Entries supplied below:

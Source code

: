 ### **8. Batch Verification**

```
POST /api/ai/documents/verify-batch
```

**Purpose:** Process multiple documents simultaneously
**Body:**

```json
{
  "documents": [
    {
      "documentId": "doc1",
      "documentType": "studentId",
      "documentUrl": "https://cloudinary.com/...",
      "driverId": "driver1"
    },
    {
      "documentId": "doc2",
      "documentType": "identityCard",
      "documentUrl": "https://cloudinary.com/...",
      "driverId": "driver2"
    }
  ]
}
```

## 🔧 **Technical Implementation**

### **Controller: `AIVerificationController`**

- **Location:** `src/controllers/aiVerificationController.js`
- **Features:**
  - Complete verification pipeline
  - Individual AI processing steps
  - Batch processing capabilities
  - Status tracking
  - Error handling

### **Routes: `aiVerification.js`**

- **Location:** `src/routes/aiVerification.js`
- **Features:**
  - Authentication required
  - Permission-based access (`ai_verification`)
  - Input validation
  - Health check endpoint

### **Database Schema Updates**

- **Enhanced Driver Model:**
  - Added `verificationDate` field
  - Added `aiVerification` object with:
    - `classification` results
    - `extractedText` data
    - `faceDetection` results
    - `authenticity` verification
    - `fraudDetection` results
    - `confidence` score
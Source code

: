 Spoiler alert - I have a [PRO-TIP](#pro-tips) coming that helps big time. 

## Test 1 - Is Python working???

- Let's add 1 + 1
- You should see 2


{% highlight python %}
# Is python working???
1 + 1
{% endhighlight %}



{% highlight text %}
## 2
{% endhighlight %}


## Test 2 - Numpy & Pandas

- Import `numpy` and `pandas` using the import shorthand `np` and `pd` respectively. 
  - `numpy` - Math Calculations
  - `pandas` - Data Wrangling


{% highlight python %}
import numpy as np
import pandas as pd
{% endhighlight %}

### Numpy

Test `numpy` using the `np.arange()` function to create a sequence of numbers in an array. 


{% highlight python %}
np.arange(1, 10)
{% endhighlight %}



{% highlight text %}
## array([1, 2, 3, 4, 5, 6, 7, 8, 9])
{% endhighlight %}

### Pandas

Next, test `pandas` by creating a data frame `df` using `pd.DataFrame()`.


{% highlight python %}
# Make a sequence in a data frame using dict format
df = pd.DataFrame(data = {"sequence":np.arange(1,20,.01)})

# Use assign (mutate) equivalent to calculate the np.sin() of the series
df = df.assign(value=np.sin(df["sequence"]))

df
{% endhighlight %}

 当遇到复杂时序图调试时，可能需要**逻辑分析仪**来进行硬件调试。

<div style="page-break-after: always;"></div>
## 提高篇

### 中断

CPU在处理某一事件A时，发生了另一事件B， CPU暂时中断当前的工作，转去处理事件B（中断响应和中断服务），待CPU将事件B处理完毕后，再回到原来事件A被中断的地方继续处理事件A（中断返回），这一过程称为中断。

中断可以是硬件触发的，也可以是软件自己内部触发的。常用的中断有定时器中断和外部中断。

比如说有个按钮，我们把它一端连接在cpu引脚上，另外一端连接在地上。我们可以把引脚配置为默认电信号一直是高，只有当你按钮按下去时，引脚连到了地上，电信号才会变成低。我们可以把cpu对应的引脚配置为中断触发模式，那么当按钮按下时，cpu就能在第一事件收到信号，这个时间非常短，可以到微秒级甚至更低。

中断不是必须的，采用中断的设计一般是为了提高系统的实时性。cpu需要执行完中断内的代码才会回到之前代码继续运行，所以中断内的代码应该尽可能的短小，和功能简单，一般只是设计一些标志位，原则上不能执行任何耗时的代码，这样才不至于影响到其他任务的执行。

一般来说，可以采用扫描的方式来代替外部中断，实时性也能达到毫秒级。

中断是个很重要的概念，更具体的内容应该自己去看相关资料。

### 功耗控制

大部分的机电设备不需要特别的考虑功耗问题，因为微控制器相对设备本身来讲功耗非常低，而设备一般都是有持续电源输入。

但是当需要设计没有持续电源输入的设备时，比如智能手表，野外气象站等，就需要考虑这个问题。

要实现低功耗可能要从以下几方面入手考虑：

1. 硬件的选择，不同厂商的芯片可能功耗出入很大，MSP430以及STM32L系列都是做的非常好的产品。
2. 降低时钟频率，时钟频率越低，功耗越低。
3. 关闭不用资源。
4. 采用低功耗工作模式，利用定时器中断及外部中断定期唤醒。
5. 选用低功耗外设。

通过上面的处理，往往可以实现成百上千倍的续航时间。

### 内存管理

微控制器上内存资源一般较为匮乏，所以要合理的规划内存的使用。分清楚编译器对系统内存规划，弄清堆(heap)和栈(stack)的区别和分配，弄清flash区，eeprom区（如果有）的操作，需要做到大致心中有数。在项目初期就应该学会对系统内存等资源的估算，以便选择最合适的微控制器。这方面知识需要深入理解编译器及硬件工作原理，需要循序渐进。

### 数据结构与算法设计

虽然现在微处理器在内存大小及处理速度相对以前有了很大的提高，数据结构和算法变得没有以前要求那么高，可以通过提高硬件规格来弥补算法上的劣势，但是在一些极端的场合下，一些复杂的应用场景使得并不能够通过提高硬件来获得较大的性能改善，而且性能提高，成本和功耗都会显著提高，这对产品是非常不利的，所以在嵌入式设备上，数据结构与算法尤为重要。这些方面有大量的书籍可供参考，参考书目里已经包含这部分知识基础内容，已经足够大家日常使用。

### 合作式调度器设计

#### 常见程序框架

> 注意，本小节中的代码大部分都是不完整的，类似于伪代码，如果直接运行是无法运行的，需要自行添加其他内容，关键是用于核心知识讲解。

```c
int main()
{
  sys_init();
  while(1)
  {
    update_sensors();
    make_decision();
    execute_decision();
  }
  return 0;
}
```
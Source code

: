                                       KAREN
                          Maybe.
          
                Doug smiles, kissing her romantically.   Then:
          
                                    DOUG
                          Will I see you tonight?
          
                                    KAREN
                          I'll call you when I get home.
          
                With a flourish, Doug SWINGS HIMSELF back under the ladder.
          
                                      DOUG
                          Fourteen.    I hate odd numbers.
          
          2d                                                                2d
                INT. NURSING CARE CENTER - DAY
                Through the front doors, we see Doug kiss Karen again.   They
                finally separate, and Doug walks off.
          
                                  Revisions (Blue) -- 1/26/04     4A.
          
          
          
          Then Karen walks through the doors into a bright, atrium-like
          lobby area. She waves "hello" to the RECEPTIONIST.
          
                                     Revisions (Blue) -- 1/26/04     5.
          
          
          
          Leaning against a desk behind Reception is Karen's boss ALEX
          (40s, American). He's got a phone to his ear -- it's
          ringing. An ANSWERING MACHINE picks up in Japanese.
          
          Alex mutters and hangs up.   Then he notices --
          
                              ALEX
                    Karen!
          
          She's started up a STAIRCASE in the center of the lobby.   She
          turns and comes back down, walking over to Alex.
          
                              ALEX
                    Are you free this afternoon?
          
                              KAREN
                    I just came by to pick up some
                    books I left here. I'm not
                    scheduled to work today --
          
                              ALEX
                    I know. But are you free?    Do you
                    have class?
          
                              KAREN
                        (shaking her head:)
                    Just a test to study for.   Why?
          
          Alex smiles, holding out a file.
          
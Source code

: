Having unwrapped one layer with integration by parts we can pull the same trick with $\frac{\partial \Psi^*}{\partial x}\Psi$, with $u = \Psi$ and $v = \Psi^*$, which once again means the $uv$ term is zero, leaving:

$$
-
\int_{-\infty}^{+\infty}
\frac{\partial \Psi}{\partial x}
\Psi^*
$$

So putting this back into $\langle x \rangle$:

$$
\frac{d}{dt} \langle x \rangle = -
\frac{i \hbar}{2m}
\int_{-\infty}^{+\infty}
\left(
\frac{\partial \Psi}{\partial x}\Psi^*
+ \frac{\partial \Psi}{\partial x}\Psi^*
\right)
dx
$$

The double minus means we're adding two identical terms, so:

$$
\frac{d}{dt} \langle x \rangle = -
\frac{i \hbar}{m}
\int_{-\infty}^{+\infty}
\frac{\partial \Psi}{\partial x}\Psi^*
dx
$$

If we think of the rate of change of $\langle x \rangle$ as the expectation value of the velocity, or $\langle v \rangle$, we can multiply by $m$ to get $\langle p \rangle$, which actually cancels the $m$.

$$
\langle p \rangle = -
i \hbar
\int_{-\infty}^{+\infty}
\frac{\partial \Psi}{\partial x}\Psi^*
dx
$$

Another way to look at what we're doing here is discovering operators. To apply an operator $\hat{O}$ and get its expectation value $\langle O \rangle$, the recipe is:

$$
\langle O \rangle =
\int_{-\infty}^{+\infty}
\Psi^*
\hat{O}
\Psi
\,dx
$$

End of Entries supplied.

▶ Description of the task: What belongs in the answer is each line of the data that has the word "import".

▶ Solution for this exercise:
- Import `numpy` and `pandas` using the import shorthand `np` and `pd` respectively. 
import numpy as np
import pandas as pd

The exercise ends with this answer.